(Material shown):
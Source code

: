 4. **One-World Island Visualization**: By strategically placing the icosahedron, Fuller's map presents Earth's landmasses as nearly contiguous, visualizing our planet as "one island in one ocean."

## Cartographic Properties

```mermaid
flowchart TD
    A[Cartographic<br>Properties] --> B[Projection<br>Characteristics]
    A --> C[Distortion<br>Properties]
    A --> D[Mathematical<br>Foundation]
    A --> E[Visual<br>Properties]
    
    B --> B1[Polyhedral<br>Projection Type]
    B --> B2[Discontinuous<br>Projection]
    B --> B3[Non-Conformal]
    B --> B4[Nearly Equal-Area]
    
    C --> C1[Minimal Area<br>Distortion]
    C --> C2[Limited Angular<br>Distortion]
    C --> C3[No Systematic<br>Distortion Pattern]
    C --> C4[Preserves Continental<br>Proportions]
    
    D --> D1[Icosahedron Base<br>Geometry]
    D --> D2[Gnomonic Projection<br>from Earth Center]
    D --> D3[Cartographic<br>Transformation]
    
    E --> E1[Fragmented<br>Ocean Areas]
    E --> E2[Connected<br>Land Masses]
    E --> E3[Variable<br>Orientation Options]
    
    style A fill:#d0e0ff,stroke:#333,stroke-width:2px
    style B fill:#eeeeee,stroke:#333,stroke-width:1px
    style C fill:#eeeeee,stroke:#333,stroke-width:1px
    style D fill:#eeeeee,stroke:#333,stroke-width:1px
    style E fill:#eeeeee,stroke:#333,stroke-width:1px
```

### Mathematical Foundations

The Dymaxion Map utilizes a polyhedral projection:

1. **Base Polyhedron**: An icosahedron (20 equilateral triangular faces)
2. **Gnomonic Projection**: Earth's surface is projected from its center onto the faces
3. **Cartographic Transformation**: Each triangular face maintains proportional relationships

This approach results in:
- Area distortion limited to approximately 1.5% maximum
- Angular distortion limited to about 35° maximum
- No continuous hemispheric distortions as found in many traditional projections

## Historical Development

(Assigned task): Repeat the data above starting at the line with "The Dymaxion Map" and ending at its last line, exactly, with no other lines.

(Finished task):
The Dymaxion Map utilizes a polyhedral projection:

1. **Base Polyhedron**: An icosahedron (20 equilateral triangular faces)
2. **Gnomonic Projection**: Earth's surface is projected from its center onto the faces
3. **Cartographic Transformation**: Each triangular face maintains proportional relationships

This approach results in:
- Area distortion limited to approximately 1.5% maximum
- Angular distortion limited to about 35° maximum
- No continuous hemispheric distortions as found in many traditional projections

## Historical Development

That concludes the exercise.